REQUIRED ACTION
In the records below, find every line that contains "needed" and list it.
═══ DATA SUPPLIED ═══
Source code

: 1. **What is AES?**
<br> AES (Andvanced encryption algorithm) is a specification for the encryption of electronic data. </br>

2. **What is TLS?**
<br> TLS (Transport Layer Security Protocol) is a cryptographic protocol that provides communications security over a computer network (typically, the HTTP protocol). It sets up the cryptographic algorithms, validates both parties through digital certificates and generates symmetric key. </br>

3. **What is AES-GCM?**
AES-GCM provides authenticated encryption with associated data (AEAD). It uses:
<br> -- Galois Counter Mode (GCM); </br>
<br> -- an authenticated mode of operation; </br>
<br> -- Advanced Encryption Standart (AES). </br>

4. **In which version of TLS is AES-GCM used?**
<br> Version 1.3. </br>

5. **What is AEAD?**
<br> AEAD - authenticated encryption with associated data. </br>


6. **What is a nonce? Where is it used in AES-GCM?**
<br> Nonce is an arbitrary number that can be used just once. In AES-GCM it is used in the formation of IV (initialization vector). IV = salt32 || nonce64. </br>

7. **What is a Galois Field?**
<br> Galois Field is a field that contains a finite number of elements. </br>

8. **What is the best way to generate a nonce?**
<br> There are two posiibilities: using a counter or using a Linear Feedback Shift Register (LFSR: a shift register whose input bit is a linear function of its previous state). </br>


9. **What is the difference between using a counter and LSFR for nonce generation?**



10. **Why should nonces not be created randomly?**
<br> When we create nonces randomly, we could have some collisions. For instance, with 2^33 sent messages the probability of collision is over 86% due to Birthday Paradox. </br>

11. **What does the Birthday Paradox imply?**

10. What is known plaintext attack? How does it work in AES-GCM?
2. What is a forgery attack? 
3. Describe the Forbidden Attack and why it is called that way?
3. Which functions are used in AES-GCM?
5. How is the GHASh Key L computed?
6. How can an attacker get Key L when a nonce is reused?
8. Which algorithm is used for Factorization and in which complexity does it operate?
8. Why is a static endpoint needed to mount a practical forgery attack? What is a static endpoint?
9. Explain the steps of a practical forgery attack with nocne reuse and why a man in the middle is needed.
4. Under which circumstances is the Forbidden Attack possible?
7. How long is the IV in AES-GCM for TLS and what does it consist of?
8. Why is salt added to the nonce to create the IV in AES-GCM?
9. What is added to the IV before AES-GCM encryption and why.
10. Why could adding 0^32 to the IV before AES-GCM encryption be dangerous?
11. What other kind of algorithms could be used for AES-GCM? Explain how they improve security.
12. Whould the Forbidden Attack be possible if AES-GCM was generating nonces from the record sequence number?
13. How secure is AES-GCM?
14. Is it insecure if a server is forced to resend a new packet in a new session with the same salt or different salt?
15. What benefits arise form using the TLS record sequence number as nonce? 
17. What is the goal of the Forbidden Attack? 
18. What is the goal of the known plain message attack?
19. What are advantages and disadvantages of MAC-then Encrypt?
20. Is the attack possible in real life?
═══
WRITTEN RESPONSE
8. Why is a static endpoint needed to mount a practical forgery attack? What is a static endpoint?
9. Explain the steps of a practical forgery attack with nocne reuse and why a man in the middle is needed.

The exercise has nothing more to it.